The figure shows the graph of \(\mathrm{y = g(x)}\), where \(\mathrm{g(x) = Ax^3 + Bx^2 + Cx + D}\) for...

1. INFER what the question is asking

The problem asks for how many real values of x satisfy \(\mathrm{g(x) = 2}\).

• Key insight: This means we need to find all points where the height of the cubic curve equals 2.
• Graphically, this is the same as counting where the curve \(\mathrm{y = g(x)}\) crosses the horizontal line \(\mathrm{y = 2}\).

2. VISUALIZE the relevant features of the graph

• Observe the cubic curve's behavior:
  • It has a local maximum (highest point in a region) around \(\mathrm{x = -2, y ≈ 5.3}\)
  • It has a local minimum (lowest point in a region) around \(\mathrm{x = 2.5, y ≈ -4}\)
  • The curve goes downward on the far left (negative cubic behavior)
  • The curve goes upward on the far right (positive leading coefficient)

• Locate the horizontal line \(\mathrm{y = 2}\) (shown as a dashed line)
• Note the position: The local max is ABOVE \(\mathrm{y = 2}\), while the local min is BELOW \(\mathrm{y = 2}\)

3. INFER how many times the curve must cross \(\mathrm{y = 2}\)

Think about the curve's journey from left to right:

• First crossing (left side): The curve starts very low on the left, then rises upward. It must cross \(\mathrm{y = 2}\) on its way up to the local maximum at \(\mathrm{y ≈ 5.3}\)
  • Looking at the graph: This occurs around \(\mathrm{x ≈ -3.6}\)

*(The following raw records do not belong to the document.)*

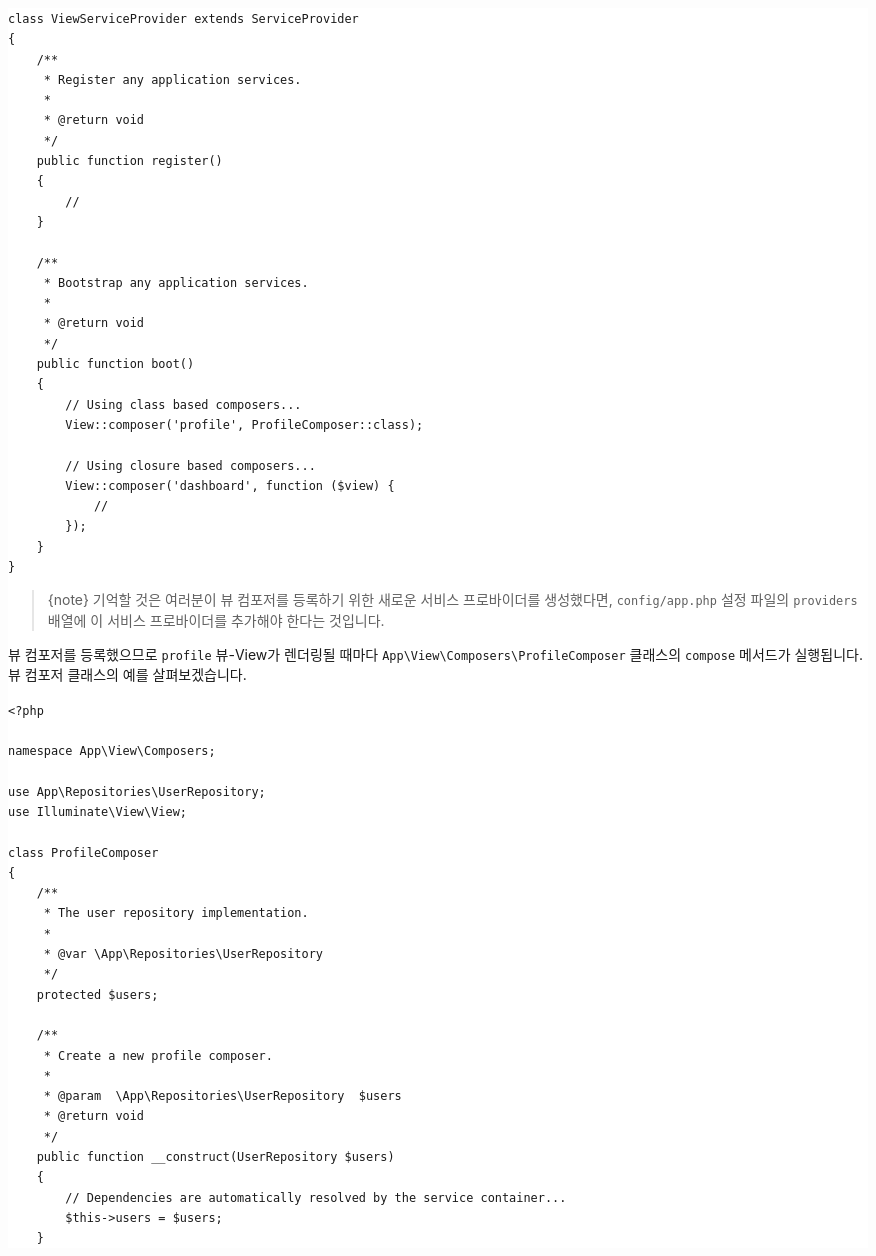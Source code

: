     class ViewServiceProvider extends ServiceProvider
    {
        /**
         * Register any application services.
         *
         * @return void
         */
        public function register()
        {
            //
        }

        /**
         * Bootstrap any application services.
         *
         * @return void
         */
        public function boot()
        {
            // Using class based composers...
            View::composer('profile', ProfileComposer::class);

            // Using closure based composers...
            View::composer('dashboard', function ($view) {
                //
            });
        }
    }

> {note} 기억할 것은 여러분이 뷰 컴포저를 등록하기 위한 새로운 서비스 프로바이더를 생성했다면, `config/app.php` 설정 파일의 `providers` 배열에 이 서비스 프로바이더를 추가해야 한다는 것입니다.

뷰 컴포저를 등록했으므로 `profile` 뷰-View가 렌더링될 때마다 `App\View\Composers\ProfileComposer` 클래스의 `compose` 메서드가 실행됩니다. 뷰 컴포저 클래스의 예를 살펴보겠습니다.

    <?php

    namespace App\View\Composers;

    use App\Repositories\UserRepository;
    use Illuminate\View\View;

    class ProfileComposer
    {
        /**
         * The user repository implementation.
         *
         * @var \App\Repositories\UserRepository
         */
        protected $users;

        /**
         * Create a new profile composer.
         *
         * @param  \App\Repositories\UserRepository  $users
         * @return void
         */
        public function __construct(UserRepository $users)
        {
            // Dependencies are automatically resolved by the service container...
            $this->users = $users;
        }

• Second crossing (middle): After reaching the maximum above \(\mathrm{y = 2}\), the curve descends toward the minimum at \(\mathrm{y ≈ -4}\). It must cross \(\mathrm{y = 2}\) again on the way down.
  • Looking at the graph: This occurs around \(\mathrm{x ≈ 0.3}\)

• Third crossing (right side): After the minimum below \(\mathrm{y = 2}\), the curve rises again and continues upward. It must cross \(\mathrm{y = 2}\) one more time.
  • Looking at the graph: This occurs around \(\mathrm{x ≈ 5.4}\)

4. VISUALIZE and count all intersection points

Carefully examining the graph, count each place where the solid curve crosses the dashed line:

• One crossing on the left side (before the local max)
• One crossing in the middle (between the local max and local min)
• One crossing on the right side (after the local min)

Total: 3 intersection points

Answer: C (Three)

Why Students Usually Falter on This Problem

Most Common Error Path:

Weak VISUALIZE skill: Students may miscount the intersection points, often counting only TWO intersections instead of three.

This typically happens because:

• They clearly see the two middle intersections (around \(\mathrm{x ≈ 0.3}\) and one other), but miss one of the outer intersections
• The leftmost intersection (around \(\mathrm{x ≈ -3.6}\)) occurs where the graph may be harder to read precisely
• They may confuse the turning points (local maximum and minimum) with intersection points
• They may assume that since there are two turning points, there should be two intersections

This may lead them to select Choice B (Two).

Second Most Common Error:

Weak INFER skill: Students may not understand that solving \(\mathrm{g(x) = 2}\) means finding intersections with the line \(\mathrm{y = 2}\).

Instead, they might:

• Try to count turning points (local extrema) instead of intersections
• Count the number of times the curve crosses \(\mathrm{y = 0}\) (the x-axis) instead of \(\mathrm{y = 2}\)
• Not understand what the question is asking graphically

This leads to confusion and guessing among the answer choices.

The Bottom Line:

This problem requires careful visual analysis and systematic counting. The key challenge is making sure you identify ALL three crossing points, especially the ones at the edges of the visible graph. Remember: trace the curve from left to right and count every time it crosses the dashed line \(\mathrm{y = 2}\).